Total visitor spending exceeded $1.28 billion across the state of Hawaii in July, a jump of nearly 18% over the same month in 2011, as the state saw arrivals grow 7.8%, to more than 720,000 travelers.
“Hawaii’s tourism economy continues to be on pace for a record year through July as the state welcomed 1,800 more visitors each day and an additional $17 per person in daily spending compared to 2011,” Mike McCartney, president and CEO for the Hawaii Tourism Authority (HTA), said in a statement. “We anticipate that the momentum from the positive increase in visitor arrivals and spending will continue through the second half of the year.”

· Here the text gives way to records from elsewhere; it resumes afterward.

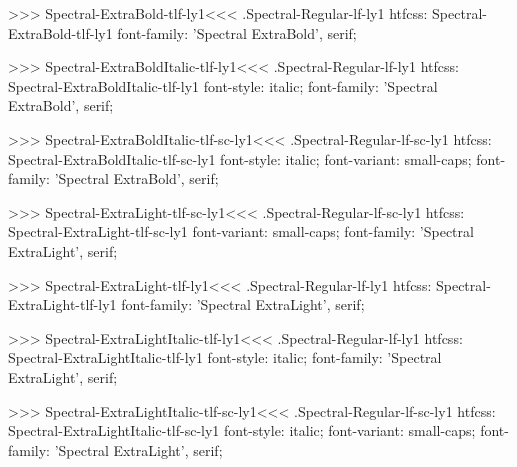 >>>
\<Spectral-ExtraBold-tlf-ly1\><<<
.Spectral-Regular-lf-ly1
htfcss:  Spectral-ExtraBold-tlf-ly1  font-family: 'Spectral ExtraBold', serif;

>>>
\<Spectral-ExtraBoldItalic-tlf-ly1\><<<
.Spectral-Regular-lf-ly1
htfcss:  Spectral-ExtraBoldItalic-tlf-ly1  font-style: italic; font-family: 'Spectral ExtraBold', serif;

>>>
\<Spectral-ExtraBoldItalic-tlf-sc-ly1\><<<
.Spectral-Regular-lf-sc-ly1
htfcss:  Spectral-ExtraBoldItalic-tlf-sc-ly1  font-style: italic; font-variant: small-caps; font-family: 'Spectral ExtraBold', serif;

>>>
\<Spectral-ExtraLight-tlf-sc-ly1\><<<
.Spectral-Regular-lf-sc-ly1
htfcss:  Spectral-ExtraLight-tlf-sc-ly1  font-variant: small-caps; font-family: 'Spectral ExtraLight', serif;

>>>
\<Spectral-ExtraLight-tlf-ly1\><<<
.Spectral-Regular-lf-ly1
htfcss:  Spectral-ExtraLight-tlf-ly1  font-family: 'Spectral ExtraLight', serif;

>>>
\<Spectral-ExtraLightItalic-tlf-ly1\><<<
.Spectral-Regular-lf-ly1
htfcss:  Spectral-ExtraLightItalic-tlf-ly1  font-style: italic; font-family: 'Spectral ExtraLight', serif;

>>>
\<Spectral-ExtraLightItalic-tlf-sc-ly1\><<<
.Spectral-Regular-lf-sc-ly1
htfcss:  Spectral-ExtraLightItalic-tlf-sc-ly1  font-style: italic; font-variant: small-caps; font-family: 'Spectral ExtraLight', serif;

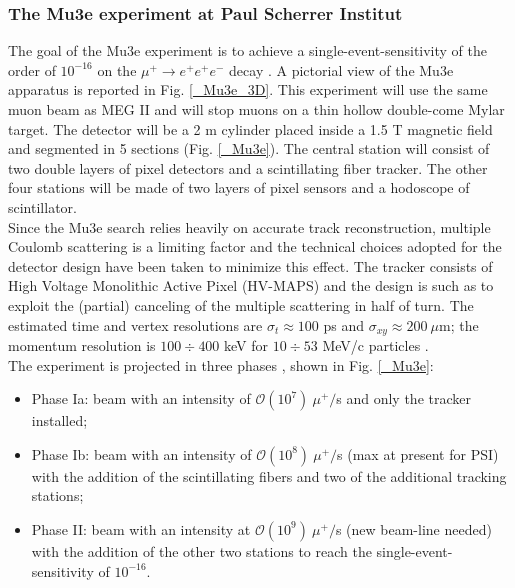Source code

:\documentclass[12pt,a4paper,openright, oneside, titlepage]{book} %
\begin{document}
\subsubsection{The Mu3e experiment at Paul Scherrer Institut}
The goal of the Mu3e experiment is to achieve a single-event-sensitivity of  the order of $10^{-16}$ on the $\mu^+ \rightarrow e^+ e^+e^-$ decay \cite{Mu3e:2016}. 
A pictorial view of the Mu3e apparatus is reported in Fig. \ref{_Mu3e_3D}.  
This experiment will use the same muon beam as MEG II and will stop muons on a thin hollow double-come Mylar target. 
The detector will be a 2 m cylinder placed inside a 1.5 T magnetic field and segmented in 5 sections (Fig. \ref{_Mu3e}). 
The central station will consist of two double layers of pixel detectors and a scintillating fiber tracker. 
The other four stations will be made of two layers of pixel sensors and a hodoscope of scintillator. \\
Since the Mu3e search relies heavily on accurate track reconstruction, multiple Coulomb scattering is a limiting factor and the technical choices adopted for the detector design have been taken to minimize this effect. 
The tracker consists of High Voltage Monolithic Active Pixel (HV-MAPS) and the design is such as to exploit the (partial) canceling of the multiple scattering in half of turn. 
The estimated time and vertex resolutions are $\sigma_t\approx 100$ ps  and $\sigma_{xy}\approx 200\ \mu$m; the momentum resolution is $100\div400$ keV for $10\div53$ MeV/c particles \cite{Papa}\cite{Signorelli}.\\
The experiment is projected in three phases  \cite{Signorelli}, shown in Fig. \ref{_Mu3e}:
\begin{itemize}
\item Phase Ia: beam with an intensity of $\mathcal{O}(10^7)\ \mu^+/$s and only the tracker installed;
\item Phase Ib: beam with an intensity of $\mathcal{O}(10^8)\ \mu^+/$s (max at present for PSI) 
with the addition of the scintillating fibers and two of the additional tracking stations;
\item Phase II: beam with an intensity at $\mathcal{O}(10^9)\ \mu^+/$s (new beam-line needed) 
with the addition of the other two stations to reach the single-event-sensitivity of $10^{-16}$.
\end{itemize}
\end{document}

Spending by visitors traveling to Hawaii from the U.S. West jumped 10.3%, and arrivals climbed 3.4% year over year, according to statistics released by the HTA in late August.
Although visitor totals from the U.S. East were essentially flat in July, travelers coming from that market spent 15% more during their vacations in July of this year, and Japanese arrivals surged 21.5% during the month, continuing to recover following the devastating earthquake and tsunami that struck the country in March of last year.
Travelers from Canada, Hawaii’s fourth-largest source market, were essentially unchanged year over year but spending improved by nearly 2%.
Meetings, conventions and incentives business was up 5.8% in July across the destination, while the number of couples traveling to the Islands for weddings surged 17.1%, and honeymoons jumped 20%.
Total air seats to the Islands during the month showed significant growth, climbing 10.3% over the same period last year; no visitors traveled to the state onboard cruise ships in July 2012.
Through the first seven months of this year, total visitor spending to Hawaii soared 20.8%, to $8.39 billion, while the state welcomed more than 4.6 million people, an increase of nearly 10% over the same period in 2011.